By taking very specific steps, you can significantly accelerate your discovery and response.

1.            Create a unified threat picture

Point solutions work well working alone, but they cannot determine connections between events. Not only that, more sophisticated cyber-attacks leverage the gaps between systems to create a phased attack. Instead of depending on multiple products addressing specific attack vectors independently, you need a system that allows point solutions to communicate with each other. Ensure the systems work together holistically, sharing information. This leads us to:

2.            Mind the gap

This particular step does require an investment of either money or development resources. Examine your current security infrastructure. Where are the holes? Prioritize your vulnerabilities so you can add systems that fill those holes – or invest in a single system that detects and investigates across your entire IT environment that can then combine and share information and discover the attacks that would otherwise fall between the cracks.

3.            Gather your data wisely

Trying to respond to every alert from every single system is one sure way to guarantee that sophisticated breaches will go undetected. The sheer volume overwhelms your cyber analyst team quickly, rendering it ineffectual. Most technologies allow you to implement alerting and reporting rules. Take the time to create tipping points for security notifications so your team does not receive every alert, and invest in a solution that intelligently cross-references alerts to confirm or refute anomalies.

4.            Think AI

Artificial intelligence, machine learning, security analytics - whatever you call it, it’s critical to today’s security environment. Even with a rules-based system, false positives are more common than not. By adding in analytical component that tries to mimic the behavior of an analyst, you can ensure that more and more false positives will be eliminated and your security analysts will receive only the most relevant cases to investigate.

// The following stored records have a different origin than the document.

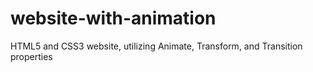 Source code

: # website-with-animation
HTML5 and CSS3 website, utilizing Animate, Transform, and Transition properties
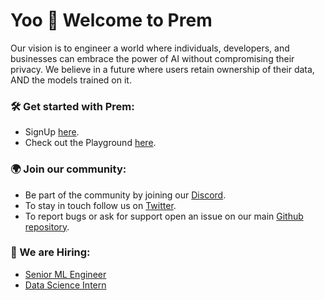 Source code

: # Yoo 🤙 Welcome to Prem

Our vision is to engineer a world where individuals, developers, and businesses can embrace the power of AI without compromising their privacy. We believe in a future where users retain ownership of their data, AND the models trained on it.

### 🛠️ Get started with Prem:

- SignUp [here](https://app.premai.io).
- Check out the Playground [here](https://playground.premai.io).

### 🌍 Join our community:

- Be part of the community by joining our [Discord](https://discord.com/invite/kpKk6vYVAn).
- To stay in touch follow us on [Twitter](https://twitter.com/premai_io).
- To report bugs or ask for support open an issue on our main [Github repository](https://github.com/premAI-io/prem-app).

### 💼 We are Hiring:

- [Senior ML Engineer](https://premai.notion.site/Senior-Data-Scientist-Prem-1863f1e72c2f4d8894eb6e49154e9256?pvs=4)
- [Data Science Intern](https://premai.notion.site/Data-Science-Intern-Prem-85cc518494cb470fb4e484ed40e3e5f7?pvs=4)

5.            Streamline your forensics

Confusing forensics tools are another issue that’s going to slow down your investigation process. Most likely your forensics tools are sitting unused until your incident response consultants can be brought in. If you have your own forensics team, they are probably overwhelmed with the volume of data within the system and cannot find the right information they need. Organizations need forensics solutions that deliver exactly the data necessary to understand a specific alert, incident, and ultimately the full attack storyline.

6.            Strengthen team communications

Your system is only as strong as your weakest link, which is why communications among your analysts is most critical. Your security personnel work in shifts, and the person taking over the next shift must be aware of exactly what the current threat status is and what has been achieved during the previous nine hours.  Solutions that make it easier to document, report and share information are critical to accelerating investigations and concluding them successfully.

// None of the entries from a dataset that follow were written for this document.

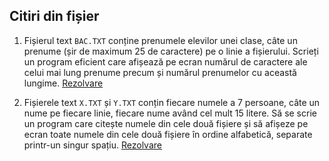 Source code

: ## Citiri din fișier

1.  Fișierul text `BAC.TXT` conține prenumele elevilor unei clase, câte un prenume (șir de maximum 25 de caractere) pe o linie a fișierului. Scrieți un program eficient care afișează pe ecran numărul de caractere ale celui mai lung prenume precum și numărul prenumelor cu această lungime. [Rezolvare](cit_fisier_ex1/main.cpp)



2.  Fișierele text `X.TXT` și `Y.TXT` conțin fiecare numele a 7 persoane, câte un nume pe fiecare linie, fiecare nume având cel mult 15 litere. Să se scrie un program care citește numele din cele două fișiere și să afișeze pe ecran toate numele din cele două fișiere în ordine alfabetică, separate printr-un singur spațiu. [Rezolvare](cit_fisier_ex2/main.cpp)

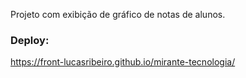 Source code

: Projeto com exibição de gráfico de notas de alunos.

### Deploy: 
https://front-lucasribeiro.github.io/mirante-tecnologia/
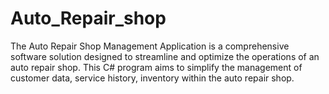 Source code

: # Auto_Repair_shop
The Auto Repair Shop Management Application is a comprehensive software solution designed to streamline and optimize the operations of an auto repair shop. This C# program aims to simplify the management of customer data, service history, inventory within the auto repair shop.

7.            Learn from your discoveries

Once you discover a threat, be sure to block it across all of your security solutions to prevent similar attacks. Take advantage of automated response if it is feasible in your organization, or a ticketing system if it is not. Share intelligence with other organizations to help the industry fight cybercrime.

8.            Get automated

 When adding new tools, seek out products that have a significant level of automation. The more your security system can do automatically, the more your cyber analysts will be able to focus on the critical incidents. Don’t settle for solutions that merely automate the most routine, simple tasks. Look for ways to automate the complex cyber investigations that are taking up the lions’ share of your teams’ time.